I started my homelab at the beginning of 2023, and it's been growing and evolving ever since. At first, the idea was to experiment with technologies I’d been wanting to learn (e.g., cloud-native), then it quickly became a central pillar in our day-to-day digital life—from managing and securing our home network to keeping our data safe, backing up work, and more.

After I got it up and running, I realized that instead of having one PC that does everything, I can have many different computers to work with simultaneously. Now I have many machines that I use daily.

Compute

My compute node is a Proxmox node running on a Dell PowerEdge R630, 40 cores, 192 GB RAM. Here’s a quick breakdown:

Proxmox Compute Node
  • My main terminal (physical PC). I don’t compute on this; it’s my interface to everything else.
  • Lithium: main work hub (Linux VM, 24 cores, 128 GB RAM).
  • Platinum: research hub (Linux VM, 24 cores, 64 GB RAM).
  • Plutonium: Kubernetes controller (Linux VM, 8 cores, 16 GB RAM).
  • 10 worker nodes (Linux VMs, each 8 cores, 16 GB RAM).
  • Laptop: Dell XPS 13, Intel i7, 32 GB RAM.

If you're interested in the current physical equipment in the lab, check out my homelab kit.

Infra

My infrastructure node is another Proxmox box running on a Dell PowerEdge R720, 24 cores, 128 GB RAM. Here’s the setup:

Proxmox Infra Node
  • titanium runs TrueNAS with a Nextcloud plugin for daily data handling (document backups, instant camera uploads, etc.). VM backups go here as well.
  • Network-wide DNS: Pi-hole on potassium, caching DNS for responsiveness and blocking ads across the network.
  • Firewall: OPNsense (moving to dedicated hardware soon).
  • silicon and nitrogen serve as reverse proxies with Traefik. nitrogen handles public traffic; silicon handles internal routing. Both use Portainer to manage Docker images and host small services such as LittleLink (for dericilab.live) and Uptime Kuma for monitoring—which powers the live status above.

External DNS is handled by Cloudflare and SSL certificates are provided by Let’s Encrypt, distributed by the Traefik instances on nitrogen and silicon. All services under dericilab.live are properly SSL-certified.

Here’s the logical layout of the services:

Homelab Services Diagram

I recently upgraded the network with Ubiquiti UniFi gear. I set up a Dream Machine SE as the primary router and put the Google Fiber 2.5 Gbit router into passthrough mode. I also added a Layer-3 Pro Max 24 PoE switch to create VLANs (isolating IoT devices, cameras, etc.). The smart Power Distribution Pro automatically power-cycles designated devices (router, modem, etc.) on outages or instability, so I don’t wake up to a catastrophe.

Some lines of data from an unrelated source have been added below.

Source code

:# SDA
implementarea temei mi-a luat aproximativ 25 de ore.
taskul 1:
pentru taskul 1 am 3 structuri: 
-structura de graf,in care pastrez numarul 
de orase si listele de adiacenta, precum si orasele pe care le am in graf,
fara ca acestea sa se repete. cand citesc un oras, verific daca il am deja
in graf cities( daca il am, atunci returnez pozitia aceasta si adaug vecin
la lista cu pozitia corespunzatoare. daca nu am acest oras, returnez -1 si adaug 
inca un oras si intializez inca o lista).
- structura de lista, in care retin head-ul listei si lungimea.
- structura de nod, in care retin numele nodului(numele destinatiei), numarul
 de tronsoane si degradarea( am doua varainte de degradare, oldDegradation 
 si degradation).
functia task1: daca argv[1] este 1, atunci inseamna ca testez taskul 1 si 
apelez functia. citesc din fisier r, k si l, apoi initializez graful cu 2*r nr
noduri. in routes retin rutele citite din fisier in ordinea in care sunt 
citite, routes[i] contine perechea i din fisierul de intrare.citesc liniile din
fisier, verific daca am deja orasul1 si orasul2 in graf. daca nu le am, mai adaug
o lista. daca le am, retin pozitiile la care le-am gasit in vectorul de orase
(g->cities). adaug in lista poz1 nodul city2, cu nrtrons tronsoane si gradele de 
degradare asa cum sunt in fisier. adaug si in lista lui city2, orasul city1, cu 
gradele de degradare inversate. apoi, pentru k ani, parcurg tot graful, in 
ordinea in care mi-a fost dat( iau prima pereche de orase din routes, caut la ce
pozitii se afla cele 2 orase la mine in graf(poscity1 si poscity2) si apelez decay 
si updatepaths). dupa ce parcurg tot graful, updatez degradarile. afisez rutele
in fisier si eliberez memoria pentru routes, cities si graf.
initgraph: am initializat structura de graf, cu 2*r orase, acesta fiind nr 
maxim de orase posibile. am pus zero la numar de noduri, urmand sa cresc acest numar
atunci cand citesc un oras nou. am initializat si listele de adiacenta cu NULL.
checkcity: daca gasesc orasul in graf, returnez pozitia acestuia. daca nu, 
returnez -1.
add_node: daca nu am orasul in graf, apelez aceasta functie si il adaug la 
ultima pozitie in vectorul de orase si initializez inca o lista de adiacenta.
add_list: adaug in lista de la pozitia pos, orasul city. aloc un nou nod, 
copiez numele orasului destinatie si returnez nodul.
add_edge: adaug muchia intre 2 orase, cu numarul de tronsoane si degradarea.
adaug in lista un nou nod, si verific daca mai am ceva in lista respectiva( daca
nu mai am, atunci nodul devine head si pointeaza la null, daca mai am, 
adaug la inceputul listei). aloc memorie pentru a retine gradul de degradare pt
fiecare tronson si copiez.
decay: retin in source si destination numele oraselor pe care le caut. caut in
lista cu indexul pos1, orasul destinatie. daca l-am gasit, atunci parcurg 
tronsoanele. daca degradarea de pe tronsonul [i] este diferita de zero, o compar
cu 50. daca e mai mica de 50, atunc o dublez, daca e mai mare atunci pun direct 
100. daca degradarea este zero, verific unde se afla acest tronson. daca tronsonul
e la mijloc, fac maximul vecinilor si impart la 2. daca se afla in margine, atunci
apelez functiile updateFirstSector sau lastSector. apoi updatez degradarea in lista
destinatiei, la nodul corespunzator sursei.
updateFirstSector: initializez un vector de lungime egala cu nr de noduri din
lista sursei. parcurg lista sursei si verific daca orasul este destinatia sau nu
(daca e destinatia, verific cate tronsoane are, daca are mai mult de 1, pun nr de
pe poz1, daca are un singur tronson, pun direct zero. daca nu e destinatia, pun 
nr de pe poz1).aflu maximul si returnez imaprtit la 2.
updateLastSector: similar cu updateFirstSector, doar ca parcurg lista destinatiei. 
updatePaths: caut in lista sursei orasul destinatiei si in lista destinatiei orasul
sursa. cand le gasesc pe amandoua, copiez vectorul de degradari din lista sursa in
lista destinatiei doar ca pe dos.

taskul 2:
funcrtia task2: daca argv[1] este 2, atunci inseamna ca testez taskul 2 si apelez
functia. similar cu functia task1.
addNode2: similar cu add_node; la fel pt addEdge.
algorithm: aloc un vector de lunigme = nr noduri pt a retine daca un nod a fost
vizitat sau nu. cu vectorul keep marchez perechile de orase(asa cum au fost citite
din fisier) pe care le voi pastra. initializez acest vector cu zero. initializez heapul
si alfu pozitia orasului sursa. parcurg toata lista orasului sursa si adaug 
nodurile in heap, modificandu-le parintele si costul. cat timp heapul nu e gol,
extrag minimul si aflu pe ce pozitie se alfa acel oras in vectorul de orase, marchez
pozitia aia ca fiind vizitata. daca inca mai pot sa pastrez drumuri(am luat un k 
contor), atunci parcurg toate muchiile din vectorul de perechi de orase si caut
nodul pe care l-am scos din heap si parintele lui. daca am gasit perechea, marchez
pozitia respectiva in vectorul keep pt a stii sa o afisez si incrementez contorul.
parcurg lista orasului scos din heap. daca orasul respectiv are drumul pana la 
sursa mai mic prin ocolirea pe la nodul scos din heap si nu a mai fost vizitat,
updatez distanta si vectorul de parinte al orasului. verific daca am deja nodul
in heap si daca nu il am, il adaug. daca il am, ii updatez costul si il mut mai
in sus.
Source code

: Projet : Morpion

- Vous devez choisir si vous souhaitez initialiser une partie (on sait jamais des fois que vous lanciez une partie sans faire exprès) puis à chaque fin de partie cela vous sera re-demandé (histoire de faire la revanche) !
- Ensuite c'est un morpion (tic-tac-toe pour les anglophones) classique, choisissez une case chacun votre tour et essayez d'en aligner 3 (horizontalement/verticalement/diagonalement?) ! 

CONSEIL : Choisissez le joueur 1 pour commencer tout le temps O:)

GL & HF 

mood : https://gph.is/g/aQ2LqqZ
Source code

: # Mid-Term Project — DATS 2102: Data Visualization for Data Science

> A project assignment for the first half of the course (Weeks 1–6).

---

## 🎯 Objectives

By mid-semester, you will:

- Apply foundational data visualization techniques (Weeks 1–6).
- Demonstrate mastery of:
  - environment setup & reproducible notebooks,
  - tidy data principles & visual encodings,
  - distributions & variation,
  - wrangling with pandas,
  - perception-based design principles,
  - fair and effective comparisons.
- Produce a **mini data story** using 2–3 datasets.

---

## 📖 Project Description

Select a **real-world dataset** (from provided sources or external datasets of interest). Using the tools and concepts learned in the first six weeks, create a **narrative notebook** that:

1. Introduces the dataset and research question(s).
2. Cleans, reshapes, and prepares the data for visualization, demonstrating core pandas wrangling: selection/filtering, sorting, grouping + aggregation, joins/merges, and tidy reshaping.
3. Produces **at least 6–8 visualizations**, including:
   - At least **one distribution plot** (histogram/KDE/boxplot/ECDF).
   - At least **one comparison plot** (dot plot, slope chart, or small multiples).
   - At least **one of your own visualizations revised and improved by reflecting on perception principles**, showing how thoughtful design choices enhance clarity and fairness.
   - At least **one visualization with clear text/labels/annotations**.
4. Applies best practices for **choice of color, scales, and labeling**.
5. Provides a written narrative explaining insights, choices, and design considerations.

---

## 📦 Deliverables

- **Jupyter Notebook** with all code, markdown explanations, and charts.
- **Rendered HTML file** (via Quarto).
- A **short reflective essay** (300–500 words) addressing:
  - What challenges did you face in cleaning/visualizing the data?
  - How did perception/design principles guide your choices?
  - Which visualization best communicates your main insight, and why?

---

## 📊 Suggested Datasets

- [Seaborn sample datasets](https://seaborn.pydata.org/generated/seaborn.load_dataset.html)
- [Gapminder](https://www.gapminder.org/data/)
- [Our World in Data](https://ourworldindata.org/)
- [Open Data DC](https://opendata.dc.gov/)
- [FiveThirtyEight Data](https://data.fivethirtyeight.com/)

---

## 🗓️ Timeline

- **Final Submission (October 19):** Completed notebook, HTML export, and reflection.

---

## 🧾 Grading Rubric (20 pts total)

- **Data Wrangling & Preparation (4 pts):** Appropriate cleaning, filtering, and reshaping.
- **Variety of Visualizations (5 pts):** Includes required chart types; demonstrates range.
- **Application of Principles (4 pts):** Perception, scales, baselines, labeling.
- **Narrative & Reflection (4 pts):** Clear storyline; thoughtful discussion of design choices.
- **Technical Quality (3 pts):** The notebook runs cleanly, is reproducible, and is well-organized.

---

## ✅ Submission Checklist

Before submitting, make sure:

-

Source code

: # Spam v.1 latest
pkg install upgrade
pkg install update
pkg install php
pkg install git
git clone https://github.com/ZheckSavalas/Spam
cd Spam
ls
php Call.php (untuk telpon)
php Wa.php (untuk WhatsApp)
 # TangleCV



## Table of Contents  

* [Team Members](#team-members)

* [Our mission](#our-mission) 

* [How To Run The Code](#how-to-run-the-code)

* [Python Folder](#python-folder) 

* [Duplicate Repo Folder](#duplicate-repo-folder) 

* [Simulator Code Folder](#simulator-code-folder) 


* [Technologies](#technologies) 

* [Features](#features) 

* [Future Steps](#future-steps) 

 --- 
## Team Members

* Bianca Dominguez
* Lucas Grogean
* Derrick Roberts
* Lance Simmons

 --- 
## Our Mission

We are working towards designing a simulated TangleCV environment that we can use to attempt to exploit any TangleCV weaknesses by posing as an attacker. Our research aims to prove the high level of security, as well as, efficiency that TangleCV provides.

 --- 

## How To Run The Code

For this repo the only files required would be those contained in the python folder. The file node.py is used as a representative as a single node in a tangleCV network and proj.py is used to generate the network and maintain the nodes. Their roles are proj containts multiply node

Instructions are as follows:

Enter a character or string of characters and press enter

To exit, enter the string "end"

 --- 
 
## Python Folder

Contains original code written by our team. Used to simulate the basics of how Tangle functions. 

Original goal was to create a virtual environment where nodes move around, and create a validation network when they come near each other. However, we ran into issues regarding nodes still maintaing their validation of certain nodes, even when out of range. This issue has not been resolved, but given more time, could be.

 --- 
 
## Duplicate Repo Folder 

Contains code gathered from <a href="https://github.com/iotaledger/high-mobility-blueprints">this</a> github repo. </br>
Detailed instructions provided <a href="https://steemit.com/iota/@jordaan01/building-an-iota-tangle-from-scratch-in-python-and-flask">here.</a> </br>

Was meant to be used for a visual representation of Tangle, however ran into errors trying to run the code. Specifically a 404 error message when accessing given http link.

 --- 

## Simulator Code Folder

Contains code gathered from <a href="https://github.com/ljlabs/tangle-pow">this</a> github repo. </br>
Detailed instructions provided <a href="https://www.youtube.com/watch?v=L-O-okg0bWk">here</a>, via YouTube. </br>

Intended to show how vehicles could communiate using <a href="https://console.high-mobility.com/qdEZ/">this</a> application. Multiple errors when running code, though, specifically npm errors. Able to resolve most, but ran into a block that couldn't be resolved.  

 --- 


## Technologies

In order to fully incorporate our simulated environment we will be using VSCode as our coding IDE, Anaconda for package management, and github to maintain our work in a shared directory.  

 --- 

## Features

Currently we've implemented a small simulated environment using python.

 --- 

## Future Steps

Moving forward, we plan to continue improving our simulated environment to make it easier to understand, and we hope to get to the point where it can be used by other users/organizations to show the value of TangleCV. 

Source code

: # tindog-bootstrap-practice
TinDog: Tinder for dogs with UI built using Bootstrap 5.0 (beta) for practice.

Future plans: a dedicated hardware firewall, more compute for clustering, better power management (larger UPS), maybe a separate NAS server, and improved cooling (likely a split AC).



Physical Stuff

For the physical infrastructure I have a Sysracks 32U rack, a couple of Raspberry Pis (one periodically updates Cloudflare for DDNS), and an APC UPS to keep things alive long enough to shut down gracefully during power outages. I also power the modem and router via the UPS to keep the internet up as long as possible—which helps since my wife and I both work remotely. Our local setups are also on small UPS units to keep the power clean.